Evan Smith: The earliest instance I can find of your wanting a new home for the team is 1994. Here we are, fifteen years later, sitting in a suite overlooking the 50-yard line and this grand stadium. Did it turn out, in the end, the way you imagined it might back then?
Jerry Jones: It’s beyond the scope of what I imagined. I would have to say that, relative to where we were in ’94, we’re 200 percent more invested. I got caught up in it, and my family got caught up in it, and our organization got caught up in it. The more we saw other venues, the more we realized that if the Dallas Cowboys made this kind of commitment, the perception of that, regarding the franchise, would float all boats. I always said, “Don’t miss this opportunity. It doesn’t come to too many people. It doesn’t happen in too many lifetimes. Do it right.” Now, I didn’t anticipate that we would have a downturn in the economy, but it’s a credit to the Cowboys, to our stature, that in the times we’re in, we would be able to do this at the level we’ve done it.
ES: If there’s any evidence that you cut back because of the recession, I’m not seeing it.
JJ: When I bought the Cowboys, in 1989, it seemed like every bank in Dallas was going broke. Buildings downtown were half-empty and half-finished. It was a tough time. But you know, that’s why I got to buy the Dallas Cowboys. I’ve watched that downturn turn into an upturn, and I know that upturn helped impact where we are today with the team. What you’re seeing in the finish-out of this stadium is a real belief in the stability and the future of the National Football League. [Pro football is] the number-one-rated program in all of television, and the Cowboys are the number-one-rated brand in the NFL. So you’re right: I haven’t cut back. As a matter of fact, I’ve added. I’ve added because I can, and because this isn’t a dress rehearsal.
ES: This will be a billion-dollar expenditure by the time it’s over?
JJ: A billion two.
ES: Of which the City of Arlington provided $325 million?
JJ: Correct. The remainder came from four other sources. We have a plan in the NFL that allows other owners to waive their visiting team share of the “club seat premium” during the time you construct. Some came from that. Certainly a significant portion of it came from the owner source—from me. We did a ticket tax. And there was some debt. In December of last year, we had to step back into the credit market because the credit we had arranged became compromised, as did so much credit around the country. It says something tremendous about the Dallas Cowboys that at the height of sensitivity [in the banking sector], we were able to get a large line of credit, a total of $475 million. As it turns out, we’re only going to need about $350 million.

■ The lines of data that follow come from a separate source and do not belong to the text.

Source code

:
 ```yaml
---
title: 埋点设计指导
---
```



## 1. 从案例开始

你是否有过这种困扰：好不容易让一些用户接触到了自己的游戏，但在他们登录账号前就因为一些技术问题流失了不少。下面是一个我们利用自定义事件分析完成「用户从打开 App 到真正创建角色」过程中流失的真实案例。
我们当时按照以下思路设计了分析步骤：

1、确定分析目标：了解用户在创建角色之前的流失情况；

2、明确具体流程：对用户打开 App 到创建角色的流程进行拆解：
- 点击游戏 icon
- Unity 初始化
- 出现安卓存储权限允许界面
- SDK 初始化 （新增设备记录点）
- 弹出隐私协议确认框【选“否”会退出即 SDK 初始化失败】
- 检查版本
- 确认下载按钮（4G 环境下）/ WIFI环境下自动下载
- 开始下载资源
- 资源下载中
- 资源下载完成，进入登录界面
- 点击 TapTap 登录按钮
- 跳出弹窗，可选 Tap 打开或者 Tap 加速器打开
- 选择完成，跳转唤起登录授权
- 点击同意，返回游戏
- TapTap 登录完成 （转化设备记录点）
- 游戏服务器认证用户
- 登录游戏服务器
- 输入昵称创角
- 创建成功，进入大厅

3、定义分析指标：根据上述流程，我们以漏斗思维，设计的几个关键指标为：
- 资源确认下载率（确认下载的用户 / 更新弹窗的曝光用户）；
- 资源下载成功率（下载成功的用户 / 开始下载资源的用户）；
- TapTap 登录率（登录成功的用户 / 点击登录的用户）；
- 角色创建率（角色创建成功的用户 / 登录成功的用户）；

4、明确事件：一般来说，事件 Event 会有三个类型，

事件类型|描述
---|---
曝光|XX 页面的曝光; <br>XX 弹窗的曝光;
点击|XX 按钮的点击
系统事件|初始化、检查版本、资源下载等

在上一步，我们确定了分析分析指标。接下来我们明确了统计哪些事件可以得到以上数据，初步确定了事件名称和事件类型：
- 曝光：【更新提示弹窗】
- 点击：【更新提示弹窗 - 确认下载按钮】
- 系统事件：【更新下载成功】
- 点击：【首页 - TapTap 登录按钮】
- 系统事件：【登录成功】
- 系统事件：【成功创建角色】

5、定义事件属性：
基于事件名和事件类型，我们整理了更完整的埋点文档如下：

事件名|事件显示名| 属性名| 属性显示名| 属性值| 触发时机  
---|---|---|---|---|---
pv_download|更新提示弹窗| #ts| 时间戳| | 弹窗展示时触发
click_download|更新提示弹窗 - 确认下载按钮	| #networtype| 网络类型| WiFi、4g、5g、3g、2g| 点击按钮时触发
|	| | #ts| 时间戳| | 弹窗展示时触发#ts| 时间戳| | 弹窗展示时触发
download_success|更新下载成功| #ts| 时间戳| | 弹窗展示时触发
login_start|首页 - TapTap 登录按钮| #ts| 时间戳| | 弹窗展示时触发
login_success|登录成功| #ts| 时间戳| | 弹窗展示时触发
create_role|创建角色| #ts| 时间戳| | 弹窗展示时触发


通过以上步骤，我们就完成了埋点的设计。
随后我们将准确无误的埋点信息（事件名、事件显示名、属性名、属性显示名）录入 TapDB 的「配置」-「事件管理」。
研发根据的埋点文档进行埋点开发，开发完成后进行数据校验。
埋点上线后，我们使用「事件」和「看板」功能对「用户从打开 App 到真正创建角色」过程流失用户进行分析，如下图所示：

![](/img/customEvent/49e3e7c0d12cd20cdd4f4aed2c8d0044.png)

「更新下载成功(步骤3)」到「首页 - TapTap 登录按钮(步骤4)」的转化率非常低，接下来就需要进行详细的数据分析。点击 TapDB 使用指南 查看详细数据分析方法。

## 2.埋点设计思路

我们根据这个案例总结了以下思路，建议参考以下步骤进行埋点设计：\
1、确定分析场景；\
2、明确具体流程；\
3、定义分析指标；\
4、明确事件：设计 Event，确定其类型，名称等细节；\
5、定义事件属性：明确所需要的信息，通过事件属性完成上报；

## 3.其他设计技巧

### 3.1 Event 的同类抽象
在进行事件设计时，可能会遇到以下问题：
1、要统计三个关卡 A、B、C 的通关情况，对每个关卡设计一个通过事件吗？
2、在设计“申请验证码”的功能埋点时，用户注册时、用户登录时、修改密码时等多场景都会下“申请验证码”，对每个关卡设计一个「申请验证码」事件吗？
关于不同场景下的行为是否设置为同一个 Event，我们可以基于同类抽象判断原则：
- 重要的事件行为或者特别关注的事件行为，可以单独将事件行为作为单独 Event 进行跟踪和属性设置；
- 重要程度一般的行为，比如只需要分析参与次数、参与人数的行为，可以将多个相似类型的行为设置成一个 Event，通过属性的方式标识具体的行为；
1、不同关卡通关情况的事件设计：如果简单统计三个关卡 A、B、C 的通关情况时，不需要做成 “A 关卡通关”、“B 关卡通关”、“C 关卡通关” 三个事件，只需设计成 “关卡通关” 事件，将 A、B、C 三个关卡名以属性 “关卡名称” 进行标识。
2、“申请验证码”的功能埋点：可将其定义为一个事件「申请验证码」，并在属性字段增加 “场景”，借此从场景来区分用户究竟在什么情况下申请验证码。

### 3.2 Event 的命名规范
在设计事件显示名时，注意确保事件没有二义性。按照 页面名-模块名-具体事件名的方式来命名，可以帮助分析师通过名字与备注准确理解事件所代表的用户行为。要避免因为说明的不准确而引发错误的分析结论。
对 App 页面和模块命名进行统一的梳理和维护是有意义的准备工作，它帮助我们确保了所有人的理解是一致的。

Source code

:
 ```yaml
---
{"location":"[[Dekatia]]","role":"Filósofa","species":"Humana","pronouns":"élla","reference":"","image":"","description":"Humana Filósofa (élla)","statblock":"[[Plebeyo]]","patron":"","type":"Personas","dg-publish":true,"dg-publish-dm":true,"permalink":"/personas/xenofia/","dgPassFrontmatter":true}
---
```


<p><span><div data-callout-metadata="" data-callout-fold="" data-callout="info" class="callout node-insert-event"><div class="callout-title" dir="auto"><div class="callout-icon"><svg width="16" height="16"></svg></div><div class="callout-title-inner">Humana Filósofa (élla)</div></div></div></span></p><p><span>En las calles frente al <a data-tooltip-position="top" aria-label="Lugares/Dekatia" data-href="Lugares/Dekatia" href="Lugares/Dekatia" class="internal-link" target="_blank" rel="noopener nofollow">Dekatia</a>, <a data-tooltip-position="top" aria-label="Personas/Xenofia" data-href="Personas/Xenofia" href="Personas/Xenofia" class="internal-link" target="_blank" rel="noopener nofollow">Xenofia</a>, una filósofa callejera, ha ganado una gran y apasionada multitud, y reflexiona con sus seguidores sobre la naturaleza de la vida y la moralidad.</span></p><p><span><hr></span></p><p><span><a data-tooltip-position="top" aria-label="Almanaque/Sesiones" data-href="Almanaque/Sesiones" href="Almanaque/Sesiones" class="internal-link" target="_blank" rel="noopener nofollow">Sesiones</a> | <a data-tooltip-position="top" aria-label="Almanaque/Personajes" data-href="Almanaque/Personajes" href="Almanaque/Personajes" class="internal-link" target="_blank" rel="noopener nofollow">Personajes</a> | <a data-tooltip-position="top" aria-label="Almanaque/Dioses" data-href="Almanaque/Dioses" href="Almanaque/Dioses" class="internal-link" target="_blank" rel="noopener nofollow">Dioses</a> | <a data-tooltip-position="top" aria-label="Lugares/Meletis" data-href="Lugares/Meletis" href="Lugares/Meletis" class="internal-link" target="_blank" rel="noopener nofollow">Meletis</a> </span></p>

ES: In fairness, the banks knew where to find you if you didn’t make your payments.
JJ: I agree with you. But it was really about the recognition that the Cowboys are at the top of the sports world.
ES: How soon will you make back that $1.2 billion through ticket sales, suite sales, concessions, venue rentals, broadcast rights, and all the available sources of earned income?
JJ: You’d respect me more as a businessman if I knew. I don’t. That’s a product of the economy we’re in. But no one has ever tried to operate this kind of venue before. We have 3 million square feet of air-conditioned space. Texas Stadium had about 950,000 square feet, and it wasn’t enclosed. I know that in the new stadium, we’ll benefit from an uptick in revenues from traditional sources. We put 63,700 people in Texas Stadium. We’ll put close to 100,000 people in this stadium for our premium games. Do the math—that alone gives us a huge increase from tickets and concessions. There will also be tremendous appreciation over time in the price of seats and suites, and that will make us the highest-revenue team in sports. The verdict is out as to where we’ll be on expenses, but the bottom line is that having a place with this visibility for the Cowboys to play in was enough for me to spend the money.
ES: How dependent is the revenue picture on the success of the team? It would stand to reason that a 9-7 season would not be as much of a revenue producer as a 14-2 season.
JJ: The success of the team is very important in terms of our sources of revenue. Because of the fans we have and the makeup of the fan base, when the Cowboys have success, it’s like putting a match in a room filled with gasoline. It just explodes. When we don’t have success, we may flatten or dip, but not as much as teams that don’t have the tradition or don’t have the interest that we have. Having said that, the new stadium will improve our chances for success because it will create more revenue. The one thing I’m known for in the NFL after twenty years is, I will spend the money.
ES: If you make more, you can get better players.
JJ: We criticize a team like the New York Yankees because they do that, but it does help them compete.
ES: It would be hard not to want to have their record this year.
JJ: Exactly. Then again, in football, what you spend doesn’t necessarily equate to success. The first year I won the Super Bowl, I was next to last in the NFL in spending money. The thing that happens, though, is that when you win the Super Bowl, your players command more money.